Veio como um baque surdo para todo mundo. A pesquisa Retratos da Leitura, à beira do final do ano, sacramentou algo que já era sentido por quem trabalha com livros —o Brasil tem cada vez menos gente que lê.

Foi uma queda de quase 7 milhões de pessoas em cinco anos entre as que responderam ter lido algum livro nos últimos três meses. Como disse na ocasião José Castilho Marques Neto, referência nacional em política de leitura, é uma diminuição em ritmo hemorrágico, que assusta à primeira vista.

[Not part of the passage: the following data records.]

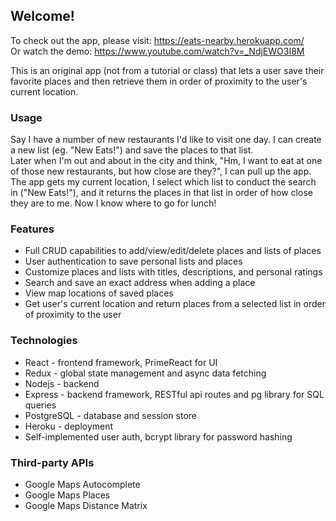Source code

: ## Welcome! 
To check out the app, please visit: https://eats-nearby.herokuapp.com/  
Or watch the demo: https://www.youtube.com/watch?v=_NdjEWO3I8M

This is an original app (not from a tutorial or class) that lets a user save their favorite places and then retrieve them in order of proximity to the user's current location.

### Usage
Say I have a number of new restaurants I'd like to visit one day. I can create a new list (eg. "New Eats!") and save the places to that list.  
Later when I'm out and about in the city and think, "Hm, I want to eat at one of those new restaurants, but how close are they?", I can pull up the app.    
The app gets my current location, I select which list to conduct the search in ("New Eats!"), and it returns the places in that list in order of how close they are to me. Now I know where to go for lunch!

### Features
- Full CRUD capabilities to add/view/edit/delete places and lists of places
- User authentication to save personal lists and places
- Customize places and lists with titles, descriptions, and personal ratings
- Search and save an exact address when adding a place
- View map locations of saved places
- Get user's current location and return places from a selected list in order of proximity to the user

### Technologies
- React - frontend framework, PrimeReact for UI
- Redux - global state management and async data fetching
- Nodejs - backend
- Express - backend framework, RESTful api routes and pg library for SQL queries
- PostgreSQL - database and session store
- Heroku - deployment
- Self-implemented user auth, bcrypt library for password hashing

### Third-party APIs
- Google Maps Autocomplete
- Google Maps Places
- Google Maps Distance Matrix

Mas não foi algo que aconteceu de um dia para o outro.

Representa, na verdade, o acumulado de reveses que incluem a fissura cada vez maior dos brasileiros por telas de celulares, a derrocada de grandes livrarias e governos que, na visão do setor, transitaram entre o desmonte e a paralisia de políticas de fomento à leitura desde o governo de Michel Temer, do MDB.

Em setembro, veio à tona por esta Folha a informação de que os editais de compras de obras didáticas e paradidáticas pelo governo Lula, do PT, que se elegeu prometendo “trocar armas por livros”, estavam anos atrasados e prejudicavam não só estudantes como as contas das editoras.

Por outro lado, foi este governo também que deu o relevante passo, na Bienal do Livro de São Paulo, de assinar o decreto que regulamenta a lei do Plano Nacional do Livro e da Leitura, estagnado havia seis anos. Os avanços começam, ao menos, a engatinhar.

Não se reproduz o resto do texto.